洪水のたびに流されたりしながらも、昭和20年代から30年代初期の溢流堤工事・乙津川改修に伴い高田橋も本格的な橋がかけられます。
■昭和三十三年 (1958) 五月十五日竣工、上部鉄板下部井筒橋 (続高田村志)。(橋歴版には竣工昭和31年と書かれていました)
■昭和五十一年二月高田橋歩道橋ができる。
高田橋周辺の乙津川の流形と堤防の位置の変遷
溢流堤、及び乙津川の河川改修工事に伴う堤防と乙津川の流れの変遷を工事前の昭和5年と現在の様子を地図で比較してみました。
高田橋周辺の乙津川の流形と堤防の位置
(昭和23年と昭和63年の比較)
考察
左が昭和23年、そのころまでは高田橋付近から図面のように現在の常行の川の上地区を蛇行しています。(川の上にできた地ということで川の上というのかもしれません。)
しかし、この後、大津留の溢流堤の作成計画と同時に始まった大野川改修工事によって、岩船から乙津川の下流に向かって直線でつながれます。そして蛇行していた地域は現在の若宮八幡社の御旅所の地になっています。
また、古い堤防は若宮八幡社あたりから今のグラウンド辺りにありましたが、新しい堤防は高田側に移動してつくられました。また高田橋までだった堤防も鶴崎方面まで延長されました。
南自治会の人の話を聞くと旧堤防と新しくできた堤防の間には人家が数件あり工事により移転をしたそうです。
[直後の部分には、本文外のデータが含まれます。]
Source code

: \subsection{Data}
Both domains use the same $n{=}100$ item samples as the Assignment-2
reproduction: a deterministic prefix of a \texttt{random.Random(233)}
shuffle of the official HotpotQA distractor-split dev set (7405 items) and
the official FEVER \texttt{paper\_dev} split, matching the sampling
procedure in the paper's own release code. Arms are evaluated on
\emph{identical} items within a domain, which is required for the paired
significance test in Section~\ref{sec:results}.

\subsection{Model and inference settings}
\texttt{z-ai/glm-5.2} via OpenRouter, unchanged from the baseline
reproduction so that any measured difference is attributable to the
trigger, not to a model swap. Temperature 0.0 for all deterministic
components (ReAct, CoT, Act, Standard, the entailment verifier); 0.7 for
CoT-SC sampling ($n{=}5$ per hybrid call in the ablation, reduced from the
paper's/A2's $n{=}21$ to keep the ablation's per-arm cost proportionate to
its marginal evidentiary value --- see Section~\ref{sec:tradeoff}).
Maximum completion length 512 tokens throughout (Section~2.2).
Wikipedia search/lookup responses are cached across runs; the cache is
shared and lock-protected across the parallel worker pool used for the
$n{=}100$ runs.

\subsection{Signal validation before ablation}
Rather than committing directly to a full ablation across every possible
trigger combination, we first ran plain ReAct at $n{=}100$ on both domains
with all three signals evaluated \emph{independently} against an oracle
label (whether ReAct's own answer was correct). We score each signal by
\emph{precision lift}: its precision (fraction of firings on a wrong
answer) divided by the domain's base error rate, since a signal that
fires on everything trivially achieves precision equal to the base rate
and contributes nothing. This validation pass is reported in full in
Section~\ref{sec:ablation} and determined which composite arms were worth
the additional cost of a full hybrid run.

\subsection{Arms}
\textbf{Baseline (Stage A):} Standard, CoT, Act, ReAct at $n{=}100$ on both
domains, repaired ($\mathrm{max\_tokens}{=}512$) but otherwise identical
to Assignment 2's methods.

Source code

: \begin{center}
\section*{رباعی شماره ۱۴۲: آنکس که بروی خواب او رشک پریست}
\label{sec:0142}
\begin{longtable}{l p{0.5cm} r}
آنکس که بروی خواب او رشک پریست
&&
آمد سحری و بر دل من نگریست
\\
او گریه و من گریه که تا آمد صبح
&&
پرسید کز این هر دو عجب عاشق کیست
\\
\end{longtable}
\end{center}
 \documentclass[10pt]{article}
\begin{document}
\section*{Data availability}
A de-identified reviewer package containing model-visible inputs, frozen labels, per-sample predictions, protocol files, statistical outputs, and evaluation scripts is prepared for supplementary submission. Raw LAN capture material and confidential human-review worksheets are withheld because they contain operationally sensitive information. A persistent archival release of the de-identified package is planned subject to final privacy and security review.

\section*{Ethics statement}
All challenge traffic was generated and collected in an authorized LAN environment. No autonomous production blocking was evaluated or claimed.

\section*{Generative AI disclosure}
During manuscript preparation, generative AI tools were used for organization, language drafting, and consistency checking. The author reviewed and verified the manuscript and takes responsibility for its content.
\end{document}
そしてその時にできたのが現在の高田橋です。(川添橋は昭和の末に新しく建設されましたが高田橋は70年近くになります。)
1・[堂園の渡し]
鶴崎から上徳丸への街道が現在の大野川堤防側(橙色の道路)に通っていましたが、鶴崎側の堤防(黄緑)時期ははっきりしませんが昭和初期から昭和10年代にかけて堤防工事が行われました。鶴崎から堂園まで伸びている堤防 △a と関門の端まで伸びている堤防△bを結ぶ堤防工事が昭和の10年代ごろに行われたため、既設の街道は埋められ堂園の渡しは昭和6年に廃止になりました。
2・[百堂の渡し]
👉《高田の歴史》「高田風土記」を読む(その4) 関門村 [舟及び街道]
*(大正期の百堂の渡しについての回想) (高田ふるさと講座より )
(大正期の百堂の渡しについて回想)
百堂渡し船の権利は関門村が持っていたが、 百堂村の人に権利を委任していた。関門村の人は何回渡船しても無料であった。 ただし、関門区から年二斗の荒麦を中時に百堂の船頭に渡していた。 船頭の収入は、 関門区民以外の人から渡船料として大人二銭、 小人一銭 (大正時代)を徴収していた。
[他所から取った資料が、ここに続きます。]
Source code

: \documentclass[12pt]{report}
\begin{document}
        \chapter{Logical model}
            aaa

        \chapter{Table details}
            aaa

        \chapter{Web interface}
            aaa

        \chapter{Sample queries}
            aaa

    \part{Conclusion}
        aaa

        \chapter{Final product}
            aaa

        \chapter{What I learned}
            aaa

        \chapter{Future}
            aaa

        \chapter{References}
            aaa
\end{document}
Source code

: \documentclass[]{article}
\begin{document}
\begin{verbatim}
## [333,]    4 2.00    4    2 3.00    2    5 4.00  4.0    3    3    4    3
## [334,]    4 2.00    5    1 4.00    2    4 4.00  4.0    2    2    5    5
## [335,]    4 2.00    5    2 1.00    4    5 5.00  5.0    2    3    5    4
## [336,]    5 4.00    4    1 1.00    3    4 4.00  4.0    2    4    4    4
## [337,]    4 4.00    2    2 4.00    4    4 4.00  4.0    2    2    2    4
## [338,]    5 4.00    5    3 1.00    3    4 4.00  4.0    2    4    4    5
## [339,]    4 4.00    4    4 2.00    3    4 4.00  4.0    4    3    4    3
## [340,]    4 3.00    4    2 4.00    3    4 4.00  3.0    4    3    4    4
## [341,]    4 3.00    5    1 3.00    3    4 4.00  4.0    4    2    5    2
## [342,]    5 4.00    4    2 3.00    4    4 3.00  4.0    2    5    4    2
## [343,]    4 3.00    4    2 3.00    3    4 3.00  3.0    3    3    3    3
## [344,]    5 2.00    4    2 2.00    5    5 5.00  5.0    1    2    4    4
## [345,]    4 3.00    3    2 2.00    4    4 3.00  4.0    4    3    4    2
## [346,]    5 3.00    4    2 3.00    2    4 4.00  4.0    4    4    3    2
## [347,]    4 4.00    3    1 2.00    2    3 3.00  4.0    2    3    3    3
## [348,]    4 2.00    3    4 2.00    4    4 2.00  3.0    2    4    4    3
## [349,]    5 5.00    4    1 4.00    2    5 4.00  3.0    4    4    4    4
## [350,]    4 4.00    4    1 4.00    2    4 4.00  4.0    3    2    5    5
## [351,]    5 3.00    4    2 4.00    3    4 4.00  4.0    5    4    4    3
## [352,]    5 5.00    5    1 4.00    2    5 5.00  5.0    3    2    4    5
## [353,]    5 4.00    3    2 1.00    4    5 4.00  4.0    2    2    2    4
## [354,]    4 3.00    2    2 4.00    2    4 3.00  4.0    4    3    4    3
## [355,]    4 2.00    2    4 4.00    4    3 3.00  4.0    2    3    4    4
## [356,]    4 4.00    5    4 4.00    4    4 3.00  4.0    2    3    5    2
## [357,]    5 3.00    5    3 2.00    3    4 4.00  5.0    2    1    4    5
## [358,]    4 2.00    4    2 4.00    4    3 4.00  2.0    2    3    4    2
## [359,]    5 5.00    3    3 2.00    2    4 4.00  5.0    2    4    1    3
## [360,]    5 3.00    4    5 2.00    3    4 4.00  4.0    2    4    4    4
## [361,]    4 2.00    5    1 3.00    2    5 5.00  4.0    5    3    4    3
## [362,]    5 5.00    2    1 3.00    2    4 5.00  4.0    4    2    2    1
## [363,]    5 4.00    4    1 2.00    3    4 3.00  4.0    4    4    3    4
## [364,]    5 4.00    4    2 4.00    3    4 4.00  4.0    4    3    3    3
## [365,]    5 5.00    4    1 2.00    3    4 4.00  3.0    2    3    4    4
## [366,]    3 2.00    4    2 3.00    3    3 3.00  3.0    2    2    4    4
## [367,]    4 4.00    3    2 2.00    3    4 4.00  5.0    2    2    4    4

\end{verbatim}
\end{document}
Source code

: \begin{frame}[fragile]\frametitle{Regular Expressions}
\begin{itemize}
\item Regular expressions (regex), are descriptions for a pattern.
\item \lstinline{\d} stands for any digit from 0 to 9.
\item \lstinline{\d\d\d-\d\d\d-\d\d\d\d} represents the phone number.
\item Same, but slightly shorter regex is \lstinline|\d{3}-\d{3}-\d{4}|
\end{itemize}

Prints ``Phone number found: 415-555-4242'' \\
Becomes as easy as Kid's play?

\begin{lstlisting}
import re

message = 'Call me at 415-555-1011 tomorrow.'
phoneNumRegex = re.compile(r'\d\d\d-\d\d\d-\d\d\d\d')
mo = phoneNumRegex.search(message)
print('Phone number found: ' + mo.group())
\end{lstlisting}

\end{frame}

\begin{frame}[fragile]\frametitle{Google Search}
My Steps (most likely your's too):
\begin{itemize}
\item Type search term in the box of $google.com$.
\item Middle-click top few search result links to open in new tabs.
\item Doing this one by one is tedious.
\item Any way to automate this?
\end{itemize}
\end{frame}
なお、当時の対岸先の種具村と迫村は現在では川添ですが、当時は熊本藩で関門村と同じ藩でした。また、当時は明治も川添も大半は臼杵藩でした。
地元の人の話では種具の渡しは途中で木の橋がかけられたことがあるが1年で洪水で流されたそうです。
そして昭和二十七年、百堂の渡しは仮設橋完成のため廃止されました。
百堂の渡しについては新、旧がありますが、はっきりはしません。明治36年の地図には出ていません。
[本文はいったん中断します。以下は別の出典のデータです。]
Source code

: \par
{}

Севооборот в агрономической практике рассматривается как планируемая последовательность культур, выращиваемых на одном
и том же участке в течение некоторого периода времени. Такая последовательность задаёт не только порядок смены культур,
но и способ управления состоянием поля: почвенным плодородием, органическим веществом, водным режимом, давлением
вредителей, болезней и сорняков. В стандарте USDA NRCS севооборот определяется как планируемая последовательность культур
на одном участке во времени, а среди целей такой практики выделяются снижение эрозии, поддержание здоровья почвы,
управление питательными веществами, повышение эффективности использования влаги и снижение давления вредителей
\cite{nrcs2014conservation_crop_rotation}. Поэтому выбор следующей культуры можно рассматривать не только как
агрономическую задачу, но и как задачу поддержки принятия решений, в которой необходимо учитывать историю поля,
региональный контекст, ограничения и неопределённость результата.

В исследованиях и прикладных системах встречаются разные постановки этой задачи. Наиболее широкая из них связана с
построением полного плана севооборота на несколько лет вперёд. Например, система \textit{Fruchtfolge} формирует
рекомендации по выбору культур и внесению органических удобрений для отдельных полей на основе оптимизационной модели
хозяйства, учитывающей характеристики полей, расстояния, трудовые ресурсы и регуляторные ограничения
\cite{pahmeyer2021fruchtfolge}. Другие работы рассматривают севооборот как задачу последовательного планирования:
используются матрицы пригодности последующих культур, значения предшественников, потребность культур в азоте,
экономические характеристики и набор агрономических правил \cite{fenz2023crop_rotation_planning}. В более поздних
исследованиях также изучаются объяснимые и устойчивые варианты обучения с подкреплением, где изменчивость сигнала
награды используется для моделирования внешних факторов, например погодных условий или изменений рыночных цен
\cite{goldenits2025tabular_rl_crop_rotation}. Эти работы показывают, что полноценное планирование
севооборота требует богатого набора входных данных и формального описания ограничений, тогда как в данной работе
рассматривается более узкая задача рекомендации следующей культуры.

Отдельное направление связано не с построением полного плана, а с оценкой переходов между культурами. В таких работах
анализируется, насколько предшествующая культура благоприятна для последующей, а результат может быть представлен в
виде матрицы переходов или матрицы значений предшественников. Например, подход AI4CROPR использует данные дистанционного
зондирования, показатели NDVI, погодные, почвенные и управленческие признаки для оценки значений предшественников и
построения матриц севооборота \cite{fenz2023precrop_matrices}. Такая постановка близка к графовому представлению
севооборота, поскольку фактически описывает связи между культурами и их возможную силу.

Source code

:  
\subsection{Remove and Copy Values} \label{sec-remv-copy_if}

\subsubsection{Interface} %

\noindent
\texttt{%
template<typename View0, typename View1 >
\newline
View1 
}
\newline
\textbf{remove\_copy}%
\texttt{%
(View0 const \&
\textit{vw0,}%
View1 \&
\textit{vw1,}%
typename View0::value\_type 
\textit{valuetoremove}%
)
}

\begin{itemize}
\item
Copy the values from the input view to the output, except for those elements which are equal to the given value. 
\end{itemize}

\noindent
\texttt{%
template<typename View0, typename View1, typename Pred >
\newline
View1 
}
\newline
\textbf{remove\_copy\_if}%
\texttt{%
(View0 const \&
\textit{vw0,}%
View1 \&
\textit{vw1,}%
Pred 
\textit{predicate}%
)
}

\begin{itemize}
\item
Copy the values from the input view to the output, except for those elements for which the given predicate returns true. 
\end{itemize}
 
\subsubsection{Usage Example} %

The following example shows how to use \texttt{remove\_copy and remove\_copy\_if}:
金谷の渡しと種具の渡しができたことにより、旧種具の渡しが廃止されていったのではないでしょうか。
3・[金谷の渡し]
大正十四年県営となって渡し料は無料。 これは続「高田村志」によると高田村長 岡松準平氏の尽力によるそうです。しかし 昭和三十二年川添橋完成により廃止となります。
そして昭和32年に念願の橋が完成します。
【 川添橋】
■昭和三十二年三月。 鋼板合成桁橋完成。
■平成元年九月、新川添橋竣工。 (現在の橋 平成6年現在)です。
※参考 👉高田の渡し(新百堂の渡し・金の手の渡し)
第二部 肥後街道を歩く (岩舟(舟戸)の渡し から 金谷の渡しへ)
(岩舟(船戸)の渡し
明治村から高田村への渡しは旧岩舟八幡宮あたりから河川側に下ったところにあったと思います。具体的な位置は不明です。横尾側は岩舟、南側には船戸とそれぞれ、船に関する名前がついていることは渡し舟の運行箇所だったことの現れでしょう。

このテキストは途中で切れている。